Information retrieval is a pervasive aspect of our digital life, yet the process of retrieval consistently compromises the privacy of the users (i.e., the information requesters). For example, when you access a website, you need to first retrieve the website’s IP address from a DNS (Domain Name Service) server, so that you can talk to the website provider associated with that IP address. Unfortunately, this process discloses your browsing history to the DNS server. Similarly, submitting a query to a search engine exposes your search history to the search service provider. Despite efforts to develop privacy-preserving information retrieval services, those service providers often employ the same retrieval techniques as their non-private counterparts and just promise to keep the users’ records securely or delete them afterward. Nonetheless, these service providers are still susceptible to data breaches.
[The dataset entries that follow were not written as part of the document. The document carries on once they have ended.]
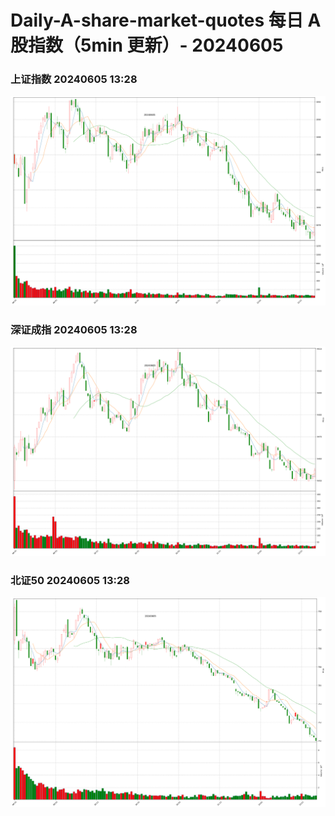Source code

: 
# Daily-A-share-market-quotes 每日 A 股指数（5min 更新）- 20240605

### 上证指数 20240605 13:28
![](./fig/2024/6/20240605-sh000001.png)

### 深证成指 20240605 13:28
![](./fig/2024/6/20240605-sz399001.png)

### 北证50 20240605 13:28
![](./fig/2024/6/20240605-bj899050.png)
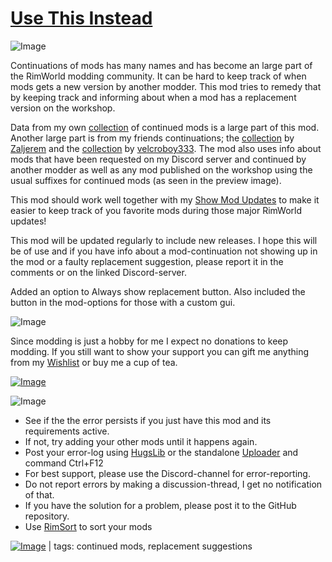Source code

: # [Use This Instead](https://steamcommunity.com/sharedfiles/filedetails/?id=3396308787)

![Image](https://i.imgur.com/iCj5o7O.png)

Continuations of mods has many names and has become an large part of the RimWorld modding community.
It can be hard to keep track of when mods gets a new version by another modder. This mod tries to remedy that by keeping track and informing about when a mod has a replacement version on the workshop. 

Data from my own [collection](https://steamcommunity.com/sharedfiles/filedetails/?id=1541984105) of continued mods is a large part of this mod. Another large part is from my friends continuations; the [collection](https://steamcommunity.com/workshop/filedetails/?id=2787987321) by [Zaljerem](https://steamcommunity.com/id/zaljerem) and the [collection](https://steamcommunity.com/workshop/filedetails/?id=2099979037) by [velcroboy333](https://steamcommunity.com/profiles/76561198032065507). 
The mod also uses info about mods that have been requested on my Discord server and continued by another modder as well as any mod published on the workshop using the usual suffixes for continued mods (as seen in the preview image).

This mod should work well together with my [Show Mod Updates](https://steamcommunity.com/sharedfiles/filedetails/?id=3218690663) to make it easier to keep track of you favorite mods during those major RimWorld updates!

This mod will be updated regularly to include new releases. I hope this will be of use and if you have info about a mod-continuation not showing up in the mod or a faulty replacement suggestion, please report it in the comments or on the linked Discord-server.

Added an option to Always show replacement button. Also included the button in the mod-options for those with a custom gui.

![Image](https://i.imgur.com/Ds0rBAD.png)

Since modding is just a hobby for me I expect no donations to keep modding. If you still want to show your support you can gift me anything from my [Wishlist](https://store.steampowered.com/wishlist/id/Mlie) or buy me a cup of tea.

[![Image](https://i.imgur.com/VWG0yff.png)](https://ko-fi.com/G2G55DDYD)

![Image](https://i.imgur.com/5xwDG6H.png)



-  See if the the error persists if you just have this mod and its requirements active.
-  If not, try adding your other mods until it happens again.
-  Post your error-log using [HugsLib](https://steamcommunity.com/workshop/filedetails/?id=818773962) or the standalone [Uploader](https://steamcommunity.com/sharedfiles/filedetails/?id=2873415404) and command Ctrl+F12
-  For best support, please use the Discord-channel for error-reporting.
-  Do not report errors by making a discussion-thread, I get no notification of that.
-  If you have the solution for a problem, please post it to the GitHub repository.
-  Use [RimSort](https://github.com/RimSort/RimSort/releases/latest) to sort your mods

 

[![Image](https://img.shields.io/github/v/release/emipa606/UseThisInstead?label=latest%20version&style=plastic&labelColor=0070cd&color=white)](https://steamcommunity.com/sharedfiles/filedetails/changelog/3396308787) | tags:  continued mods,  replacement suggestions
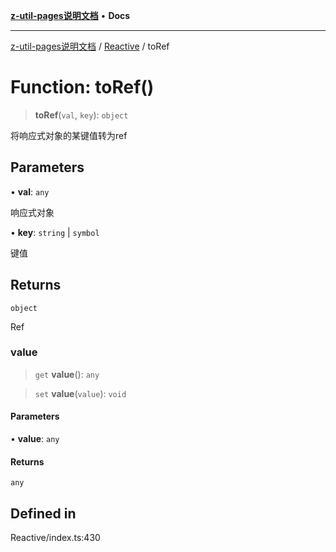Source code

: [**z-util-pages说明文档**](../../README.md) • **Docs**

***

[z-util-pages说明文档](../../modules.md) / [Reactive](../README.md) / toRef

# Function: toRef()

> **toRef**(`val`, `key`): `object`

将响应式对象的某键值转为ref

## Parameters

• **val**: `any`

响应式对象

• **key**: `string` \| `symbol`

键值

## Returns

`object`

Ref

### value

> `get` **value**(): `any`

> `set` **value**(`value`): `void`

#### Parameters

• **value**: `any`

#### Returns

`any`

## Defined in

Reactive/index.ts:430
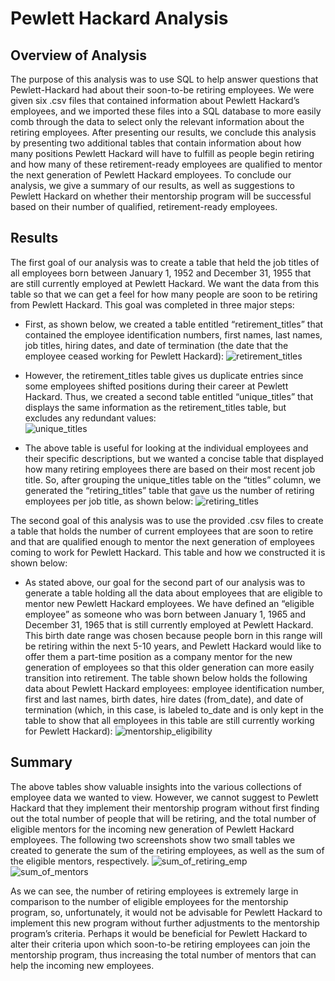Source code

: # Pewlett Hackard Analysis


## Overview of Analysis
The purpose of this analysis was to use SQL to help answer questions that Pewlett-Hackard had about their soon-to-be retiring employees.  We were given six .csv files that contained information about Pewlett Hackard’s employees, and we imported these files into a SQL database to more easily comb through the data to select only the relevant information about the retiring employees.  After presenting our results, we conclude this analysis by presenting two additional tables that contain information about how many positions Pewlett Hackard will have to fulfill as people begin retiring and how many of these retirement-ready employees are qualified to mentor the next generation of Pewlett Hackard employees.  To conclude our analysis, we give a summary of our results, as well as suggestions to Pewlett Hackard on whether their mentorship program will be successful based on their number of qualified, retirement-ready employees.


## Results
The first goal of our analysis was to create a table that held the job titles of all employees born between January 1, 1952 and December 31, 1955 that are still currently employed at Pewlett Hackard.  We want the data from this table so that we can get a feel for how many people are soon to be retiring from Pewlett Hackard.  This goal was completed in three major steps:

* First, as shown below, we created a table entitled “retirement_titles” that contained the employee identification numbers, first names, last names, job titles, hiring dates, and date of termination (the date that the employee ceased working for Pewlett Hackard):    ![retirement_titles](https://user-images.githubusercontent.com/115128743/206359573-d8a84e99-9fc8-4dd0-9615-303f39615a64.png)


* However, the retirement_titles table gives us duplicate entries since some employees shifted positions during their career at Pewlett Hackard.  Thus, we created a second table entitled “unique_titles” that displays the same information as the retirement_titles table, but excludes any redundant values:    
![unique_titles](https://user-images.githubusercontent.com/115128743/206359671-9c13880e-aca9-42d1-bcb2-2c35821caa01.png)


* The above table is useful for looking at the individual employees and their specific descriptions, but we wanted a concise table that displayed how many retiring employees there are based on their most recent job title.  So, after grouping the unique_titles table on the “titles” column, we generated the “retiring_titles” table that gave us the number of retiring employees per job title, as shown below: ![retiring_titles](https://user-images.githubusercontent.com/115128743/206359705-3ba130f5-441a-4a8d-b6b7-9056fdb2b16c.png)


The second goal of this analysis was to use the provided .csv files to create a table that holds the number of current employees that are soon to retire and that are qualified enough to mentor the next generation of employees coming to work for Pewlett Hackard.  This table and how we constructed it is shown below:

* As stated above, our goal for the second part of our analysis was to generate a table holding all the data about employees that are eligible to mentor new Pewlett Hackard employees.  We have defined an “eligible employee” as someone who was born between January 1, 1965 and December 31, 1965 that is still currently employed at Pewlett Hackard.  This birth date range was chosen because people born in this range will be retiring within the next 5-10 years, and Pewlett Hackard would like to offer them a part-time position as a company mentor for the new generation of employees so that this older generation can more easily transition into retirement.  The table shown below holds the following data about Pewlett Hackard employees: employee identification number, first and last names, birth dates, hire dates (from_date), and date of termination (which, in this case, is labeled to_date and is only kept in the table to show that all employees in this table are still currently working for Pewlett Hackard): ![mentorship_eligibility](https://user-images.githubusercontent.com/115128743/206359715-78b0e6d4-b888-4f0a-90cd-b1e5f7f14803.png)



## Summary
The above tables show valuable insights into the various collections of employee data we wanted to view.  However, we cannot suggest to Pewlett Hackard that they implement their mentorship program without first finding out the total number of people that will be retiring, and the total number of eligible mentors for the incoming new generation of Pewlett Hackard employees.  The following two screenshots show two small tables we created to generate the sum of the retiring employees, as well as the sum of the eligible mentors, respectively. 
![sum_of_retiring_emp](https://user-images.githubusercontent.com/115128743/206359764-abc1106f-3dc9-4521-bf43-801a3071a5f7.png)   
![sum_of_mentors](https://user-images.githubusercontent.com/115128743/206359756-4f1d9c50-0ff7-4c1f-aab6-0437cd6d192b.png)


 As we can see, the number of retiring employees is extremely large in comparison to the number of eligible employees for the mentorship program, so, unfortunately, it would not be advisable for Pewlett Hackard to implement this new program without further adjustments to the mentorship program’s criteria.  Perhaps it would be beneficial for Pewlett Hackard to alter their criteria upon which soon-to-be retiring employees can join the mentorship program, thus increasing the total number of mentors that can help the incoming new employees.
Is there a way to completely eradicate the leakage of information during information retrieval? A natural attempt is to encrypt the queries, so the server cannot read the queries in plaintext. However, without seeing the query, how can the server locate the relevant information? It seems like we are now facing a dilemma.

What is Private Information Retrieval (PIR)?

Private information retrieval (PIR), first introduced by Chor et al. back in 1995, is exactly the formal abstraction of “retrieving public information privately”. It is defined as follows.

Definition (Private Information Retrieval Protocol): For simplicity, let’s assume there is only one server storing a database consisting of \(n\) integers, denoted by \(X_1,\dots, X_n\). Now assume the client wants to learn \(X_i\). The client and the server then engage in an interactive algorithm, formally referred as a Private Information Retrieval protocol. At the end of the protocol, the client should learn the correct value of \(X_i\). Also, the protocol should provide query privacy: the server should learn nothing about the query index \(i\).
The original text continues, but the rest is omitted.